Non fraintendermi, la genetica c’entra eccome e contribuisce per circa il 16-25% alla variazione nella durata della vita. Una base di partenza, un canovaccio. I geni insomma ti danno le carte, ma sei poi tu a giocare la mano.
Quindi, è tutto inutile?
Preso dallo sconforto di queste scoperte, potresti pensare di non poterci fare molto: sembra tutto (o quasi) deciso dalla lotteria della genetica. Ma è davvero così? Ovviamente, no.
Per esempio l’esercizio fisico è quella carta che, come un jolly, spariglia tutto. Il suo impatto a livello cellulare è profondo. Riduce l’infiammazione cronica di basso grado, quel fuoco lento e dannoso che cova nel tuo corpo invecchiando come un risentimento verso chi non ti ha restituito quel libro prestato nel 2004. E mantiene in forma i mitocondri, le centrali energetiche delle nostre cellule, senza le quali avresti le energie che hai dopo un pranzo di 10 portate in una trattoria.
Ci sono anche altri alleati
Non c’è solo il movimento. Altri fattori dello stile di vita sono altrettanto importanti. La dieta mediterranea è uno dei regimi alimentari più solidamente associati a un invecchiamento sano.
Poi c’è il sonno, che non è tempo perso, ma anzi: è l’officina notturna dove avviene la riparazione cellulare. Dormire poco è come saltare gli allenamenti prima di una maratona: prima o poi ti verrà presentato il conto, e con gli interessi.
E lo stress cronico? Quello è come avere un gatto particolarmente dispettoso che gratta costantemente sulla porta della tua sanità mentale. Gli scienziati lo chiamano “carico allostatico”, l’usura che deriva dall’essere perennemente sotto pressione. Sballa l’equilibrio degli ormoni, indebolisce il sistema immunitario, ti fa venire voglia di urlare contro i piccioni nel parco. Una cosa abbastanza inutile, anche perché loro se ne fregano.
Infine, non sottovalutare la mente e le relazioni. Ormai è sempre più evidente che il benessere psicologico – ottimismo, buona disposizione d’animo, resistenza mentale – e legami sociali forti sono determinanti per creare le condizioni di vite più lunghe e sane. Non è magia new age, probabilmente funziona influenzando i percorsi di risposta allo stress e i livelli di infiammazione. In pratica, fare una passeggiata o una telefonata con un amico potrebbe valere più di un integratore costosissimo.

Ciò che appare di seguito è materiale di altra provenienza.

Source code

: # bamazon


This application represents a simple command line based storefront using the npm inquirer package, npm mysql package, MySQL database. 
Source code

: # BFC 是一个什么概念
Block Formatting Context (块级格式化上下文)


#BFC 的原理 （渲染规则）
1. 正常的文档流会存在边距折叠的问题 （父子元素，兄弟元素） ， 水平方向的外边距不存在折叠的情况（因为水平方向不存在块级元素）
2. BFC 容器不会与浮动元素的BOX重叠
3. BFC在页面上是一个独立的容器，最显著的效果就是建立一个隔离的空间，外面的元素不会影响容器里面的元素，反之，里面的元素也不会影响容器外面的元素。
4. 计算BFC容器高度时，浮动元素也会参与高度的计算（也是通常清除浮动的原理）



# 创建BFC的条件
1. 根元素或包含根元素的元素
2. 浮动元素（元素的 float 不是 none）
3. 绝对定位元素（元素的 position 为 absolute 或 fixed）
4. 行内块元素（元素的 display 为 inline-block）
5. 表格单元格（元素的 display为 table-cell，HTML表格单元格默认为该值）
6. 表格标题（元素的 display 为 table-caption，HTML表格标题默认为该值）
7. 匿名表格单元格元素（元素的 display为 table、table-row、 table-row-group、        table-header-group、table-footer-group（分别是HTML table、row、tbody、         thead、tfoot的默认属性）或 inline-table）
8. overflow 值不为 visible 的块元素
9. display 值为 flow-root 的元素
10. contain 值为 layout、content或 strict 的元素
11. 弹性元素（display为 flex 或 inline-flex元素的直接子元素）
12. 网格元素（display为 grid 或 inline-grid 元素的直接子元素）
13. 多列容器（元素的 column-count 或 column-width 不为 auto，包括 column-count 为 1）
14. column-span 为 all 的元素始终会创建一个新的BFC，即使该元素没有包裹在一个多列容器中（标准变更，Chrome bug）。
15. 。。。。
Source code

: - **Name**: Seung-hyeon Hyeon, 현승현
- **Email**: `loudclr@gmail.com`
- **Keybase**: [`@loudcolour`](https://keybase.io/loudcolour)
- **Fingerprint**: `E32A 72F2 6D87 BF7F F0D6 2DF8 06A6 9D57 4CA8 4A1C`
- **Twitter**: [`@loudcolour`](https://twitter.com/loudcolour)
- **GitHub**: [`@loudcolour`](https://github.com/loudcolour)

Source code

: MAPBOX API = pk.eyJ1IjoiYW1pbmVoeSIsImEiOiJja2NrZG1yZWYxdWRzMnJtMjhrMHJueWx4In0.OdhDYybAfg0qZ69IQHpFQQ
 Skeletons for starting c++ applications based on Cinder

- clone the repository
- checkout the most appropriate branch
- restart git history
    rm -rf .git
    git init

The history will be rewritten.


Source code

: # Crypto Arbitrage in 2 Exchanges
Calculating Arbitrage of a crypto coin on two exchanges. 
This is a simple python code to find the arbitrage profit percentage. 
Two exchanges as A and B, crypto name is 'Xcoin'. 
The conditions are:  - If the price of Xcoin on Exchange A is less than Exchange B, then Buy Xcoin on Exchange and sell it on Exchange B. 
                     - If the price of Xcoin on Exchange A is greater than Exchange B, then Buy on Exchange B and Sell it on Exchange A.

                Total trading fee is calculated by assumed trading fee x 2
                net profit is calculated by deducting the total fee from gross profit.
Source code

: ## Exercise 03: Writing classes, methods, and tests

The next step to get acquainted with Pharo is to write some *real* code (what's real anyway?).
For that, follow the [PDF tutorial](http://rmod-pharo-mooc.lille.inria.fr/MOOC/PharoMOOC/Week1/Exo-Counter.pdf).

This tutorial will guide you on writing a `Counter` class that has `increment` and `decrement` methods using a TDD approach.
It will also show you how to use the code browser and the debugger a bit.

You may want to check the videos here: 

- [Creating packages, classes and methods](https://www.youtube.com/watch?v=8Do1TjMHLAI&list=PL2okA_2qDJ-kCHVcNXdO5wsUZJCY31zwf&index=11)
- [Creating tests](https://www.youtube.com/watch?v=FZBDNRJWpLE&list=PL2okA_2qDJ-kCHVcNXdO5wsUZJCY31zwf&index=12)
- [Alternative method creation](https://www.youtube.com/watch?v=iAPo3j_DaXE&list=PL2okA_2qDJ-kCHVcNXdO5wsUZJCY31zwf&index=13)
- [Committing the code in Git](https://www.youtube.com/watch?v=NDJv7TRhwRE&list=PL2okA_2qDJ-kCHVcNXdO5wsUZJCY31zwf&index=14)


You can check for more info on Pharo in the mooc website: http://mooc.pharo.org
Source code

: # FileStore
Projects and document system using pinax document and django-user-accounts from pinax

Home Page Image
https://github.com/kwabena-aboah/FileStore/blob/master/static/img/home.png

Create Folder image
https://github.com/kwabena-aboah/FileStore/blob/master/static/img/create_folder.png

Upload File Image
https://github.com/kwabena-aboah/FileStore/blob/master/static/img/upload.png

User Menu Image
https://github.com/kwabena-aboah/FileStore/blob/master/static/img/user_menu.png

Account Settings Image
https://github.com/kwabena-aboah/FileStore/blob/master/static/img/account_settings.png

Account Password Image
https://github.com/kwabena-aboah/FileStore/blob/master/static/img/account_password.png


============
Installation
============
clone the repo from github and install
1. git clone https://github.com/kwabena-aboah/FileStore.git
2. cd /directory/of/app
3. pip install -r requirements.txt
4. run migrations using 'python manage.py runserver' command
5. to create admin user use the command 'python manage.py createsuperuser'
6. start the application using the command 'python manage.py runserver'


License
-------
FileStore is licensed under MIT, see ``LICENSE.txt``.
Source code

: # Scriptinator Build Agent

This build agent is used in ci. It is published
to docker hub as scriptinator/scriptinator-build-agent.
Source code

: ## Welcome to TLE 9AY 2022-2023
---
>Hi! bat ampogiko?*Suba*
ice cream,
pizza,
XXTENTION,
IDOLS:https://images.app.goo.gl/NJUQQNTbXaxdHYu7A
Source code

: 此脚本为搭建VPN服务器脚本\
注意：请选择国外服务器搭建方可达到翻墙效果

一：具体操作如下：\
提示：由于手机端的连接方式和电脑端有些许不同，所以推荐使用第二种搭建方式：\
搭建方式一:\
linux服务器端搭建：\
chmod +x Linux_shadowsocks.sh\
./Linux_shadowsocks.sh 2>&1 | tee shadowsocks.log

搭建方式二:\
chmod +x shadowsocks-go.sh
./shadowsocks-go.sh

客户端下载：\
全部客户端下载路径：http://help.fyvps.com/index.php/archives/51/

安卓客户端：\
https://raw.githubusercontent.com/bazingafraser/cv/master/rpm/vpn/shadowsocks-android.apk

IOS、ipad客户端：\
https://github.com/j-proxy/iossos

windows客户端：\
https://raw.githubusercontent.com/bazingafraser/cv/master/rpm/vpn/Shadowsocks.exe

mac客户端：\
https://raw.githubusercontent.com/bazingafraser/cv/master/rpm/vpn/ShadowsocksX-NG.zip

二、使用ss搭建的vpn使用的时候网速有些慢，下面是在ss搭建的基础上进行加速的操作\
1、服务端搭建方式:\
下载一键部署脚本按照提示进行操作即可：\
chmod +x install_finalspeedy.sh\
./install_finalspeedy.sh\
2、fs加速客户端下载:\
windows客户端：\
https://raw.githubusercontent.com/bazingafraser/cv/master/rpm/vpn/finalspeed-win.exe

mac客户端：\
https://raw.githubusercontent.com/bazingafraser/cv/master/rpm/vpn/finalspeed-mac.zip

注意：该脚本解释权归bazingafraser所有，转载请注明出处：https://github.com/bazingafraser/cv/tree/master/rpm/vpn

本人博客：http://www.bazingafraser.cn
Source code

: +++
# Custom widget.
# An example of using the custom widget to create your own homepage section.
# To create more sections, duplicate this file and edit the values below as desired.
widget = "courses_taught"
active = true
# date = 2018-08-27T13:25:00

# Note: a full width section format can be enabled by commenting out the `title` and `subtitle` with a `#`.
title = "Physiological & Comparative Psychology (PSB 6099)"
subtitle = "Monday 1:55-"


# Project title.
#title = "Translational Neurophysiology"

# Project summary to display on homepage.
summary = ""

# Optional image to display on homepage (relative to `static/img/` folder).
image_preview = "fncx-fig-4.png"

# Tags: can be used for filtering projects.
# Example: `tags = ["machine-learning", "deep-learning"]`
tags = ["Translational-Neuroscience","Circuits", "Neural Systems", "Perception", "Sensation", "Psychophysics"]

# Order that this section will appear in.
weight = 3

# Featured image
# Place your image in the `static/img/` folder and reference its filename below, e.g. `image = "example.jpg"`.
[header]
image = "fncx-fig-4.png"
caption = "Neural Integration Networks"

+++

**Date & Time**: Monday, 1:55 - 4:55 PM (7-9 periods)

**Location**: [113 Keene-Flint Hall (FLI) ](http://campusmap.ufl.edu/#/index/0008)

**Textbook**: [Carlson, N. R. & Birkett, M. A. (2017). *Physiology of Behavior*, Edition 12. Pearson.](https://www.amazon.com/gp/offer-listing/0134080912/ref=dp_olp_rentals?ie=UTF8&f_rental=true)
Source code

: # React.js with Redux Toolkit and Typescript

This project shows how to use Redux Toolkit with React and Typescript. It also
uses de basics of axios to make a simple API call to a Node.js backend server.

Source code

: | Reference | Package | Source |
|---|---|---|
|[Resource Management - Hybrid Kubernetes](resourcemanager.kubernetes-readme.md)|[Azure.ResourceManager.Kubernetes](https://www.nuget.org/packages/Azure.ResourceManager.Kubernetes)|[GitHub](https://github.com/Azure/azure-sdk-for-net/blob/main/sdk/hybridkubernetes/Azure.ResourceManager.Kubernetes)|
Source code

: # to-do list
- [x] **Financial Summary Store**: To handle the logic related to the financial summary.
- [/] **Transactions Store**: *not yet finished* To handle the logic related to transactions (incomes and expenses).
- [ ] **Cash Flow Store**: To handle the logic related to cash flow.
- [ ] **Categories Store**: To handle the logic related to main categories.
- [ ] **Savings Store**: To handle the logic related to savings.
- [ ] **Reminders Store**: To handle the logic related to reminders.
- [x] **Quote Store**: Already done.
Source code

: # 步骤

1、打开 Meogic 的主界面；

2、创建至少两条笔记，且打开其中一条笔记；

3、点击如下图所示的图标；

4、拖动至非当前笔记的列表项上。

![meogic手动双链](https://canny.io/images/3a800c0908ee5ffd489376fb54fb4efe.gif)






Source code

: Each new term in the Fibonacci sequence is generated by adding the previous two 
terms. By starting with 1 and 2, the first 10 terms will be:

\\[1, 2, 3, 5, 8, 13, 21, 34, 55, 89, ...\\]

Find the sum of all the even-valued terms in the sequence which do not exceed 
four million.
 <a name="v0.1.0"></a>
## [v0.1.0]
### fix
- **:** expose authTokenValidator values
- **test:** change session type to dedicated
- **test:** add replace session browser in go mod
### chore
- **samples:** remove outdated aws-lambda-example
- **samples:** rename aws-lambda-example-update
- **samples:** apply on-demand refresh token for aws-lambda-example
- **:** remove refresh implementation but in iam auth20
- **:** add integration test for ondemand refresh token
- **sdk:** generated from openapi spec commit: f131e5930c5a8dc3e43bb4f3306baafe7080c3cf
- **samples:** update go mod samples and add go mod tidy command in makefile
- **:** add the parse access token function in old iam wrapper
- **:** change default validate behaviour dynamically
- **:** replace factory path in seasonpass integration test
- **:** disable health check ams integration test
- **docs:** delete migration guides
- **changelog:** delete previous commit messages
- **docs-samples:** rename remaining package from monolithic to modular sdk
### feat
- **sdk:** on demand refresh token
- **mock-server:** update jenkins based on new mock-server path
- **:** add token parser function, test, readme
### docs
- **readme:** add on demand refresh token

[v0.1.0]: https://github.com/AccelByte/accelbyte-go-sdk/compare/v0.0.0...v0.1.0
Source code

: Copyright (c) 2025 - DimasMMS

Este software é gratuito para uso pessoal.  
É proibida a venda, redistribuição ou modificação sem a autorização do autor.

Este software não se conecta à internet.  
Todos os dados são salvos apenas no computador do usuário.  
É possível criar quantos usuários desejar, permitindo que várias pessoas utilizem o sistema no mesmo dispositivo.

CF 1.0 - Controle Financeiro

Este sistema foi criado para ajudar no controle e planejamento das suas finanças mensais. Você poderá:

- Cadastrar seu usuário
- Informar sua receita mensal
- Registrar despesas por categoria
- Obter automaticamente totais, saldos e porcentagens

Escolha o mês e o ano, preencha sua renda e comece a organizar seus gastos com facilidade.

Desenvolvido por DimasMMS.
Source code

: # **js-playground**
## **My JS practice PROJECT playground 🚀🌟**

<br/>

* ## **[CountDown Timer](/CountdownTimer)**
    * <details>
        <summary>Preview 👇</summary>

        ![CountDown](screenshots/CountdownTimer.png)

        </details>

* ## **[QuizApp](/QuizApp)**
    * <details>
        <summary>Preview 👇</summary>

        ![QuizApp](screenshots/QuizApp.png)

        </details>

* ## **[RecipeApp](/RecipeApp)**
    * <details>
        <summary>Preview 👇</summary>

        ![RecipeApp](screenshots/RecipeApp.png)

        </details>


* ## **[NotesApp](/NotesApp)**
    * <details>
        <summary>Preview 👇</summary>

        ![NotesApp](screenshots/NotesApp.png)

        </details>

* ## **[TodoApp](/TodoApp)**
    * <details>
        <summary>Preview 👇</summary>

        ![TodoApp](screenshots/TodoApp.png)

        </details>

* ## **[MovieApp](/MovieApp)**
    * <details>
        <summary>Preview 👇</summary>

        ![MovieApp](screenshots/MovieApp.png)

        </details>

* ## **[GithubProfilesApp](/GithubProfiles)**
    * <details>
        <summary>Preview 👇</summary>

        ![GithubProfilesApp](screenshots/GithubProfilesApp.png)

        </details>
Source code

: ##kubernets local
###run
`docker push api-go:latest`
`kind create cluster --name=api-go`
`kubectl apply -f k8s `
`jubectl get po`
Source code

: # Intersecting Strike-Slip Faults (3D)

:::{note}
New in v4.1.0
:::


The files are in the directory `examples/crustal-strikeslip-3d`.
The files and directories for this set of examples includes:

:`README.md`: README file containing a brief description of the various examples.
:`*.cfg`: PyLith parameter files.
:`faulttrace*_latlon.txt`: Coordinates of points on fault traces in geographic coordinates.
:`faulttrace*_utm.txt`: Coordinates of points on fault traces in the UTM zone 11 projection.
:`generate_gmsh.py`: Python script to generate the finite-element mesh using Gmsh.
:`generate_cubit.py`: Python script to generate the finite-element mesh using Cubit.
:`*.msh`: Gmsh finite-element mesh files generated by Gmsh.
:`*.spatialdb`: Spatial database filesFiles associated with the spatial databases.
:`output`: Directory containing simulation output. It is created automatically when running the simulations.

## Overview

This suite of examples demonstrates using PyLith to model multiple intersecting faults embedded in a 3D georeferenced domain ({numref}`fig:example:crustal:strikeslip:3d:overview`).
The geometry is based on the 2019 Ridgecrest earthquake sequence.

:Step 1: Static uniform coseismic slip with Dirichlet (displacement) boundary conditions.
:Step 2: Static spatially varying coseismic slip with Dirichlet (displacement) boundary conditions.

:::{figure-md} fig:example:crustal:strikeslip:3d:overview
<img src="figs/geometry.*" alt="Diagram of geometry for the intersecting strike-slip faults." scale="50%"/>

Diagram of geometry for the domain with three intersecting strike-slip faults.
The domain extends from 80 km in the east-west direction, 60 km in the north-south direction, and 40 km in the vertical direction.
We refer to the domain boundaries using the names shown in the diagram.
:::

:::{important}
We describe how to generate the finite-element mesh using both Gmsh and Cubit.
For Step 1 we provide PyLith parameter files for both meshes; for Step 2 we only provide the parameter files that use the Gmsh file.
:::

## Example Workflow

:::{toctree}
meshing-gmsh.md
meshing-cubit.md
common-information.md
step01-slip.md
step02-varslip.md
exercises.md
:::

Quello che puoi fare per te è molto
Quindi, ecco il succo: l’invecchiamento non è solo una questione di anni che si sommano come bollette non pagate. È lo stato della tua biologia ora. È una danza continua tra geni, emozioni, movimenti e relazioni. La variazione che vedi tra coetanei è il risultato di un tango a volte armonioso, a volte sgraziato, tra ereditarietà e ambiente, tra scelte quotidiane ed esperienze accumulate.
La prossima volta che ti trovi davanti a quelle due porte scorrevoli, ricorda che non è una sentenza già scritta. Il potere di “deviare” la tua personale traiettoria di invecchiamento verso più salute e vitalità risiede nella costante interazione tra la tua eredità genetica e le piccole, scientificamente supportate, scelte che fai ogni giorno.
E ricordati: non è mai troppo tardi per aprire la porta giusta. O per riaprire Sliding Doors e chiederti cosa sarebbe successo se Gwyneth avesse preso un Uber.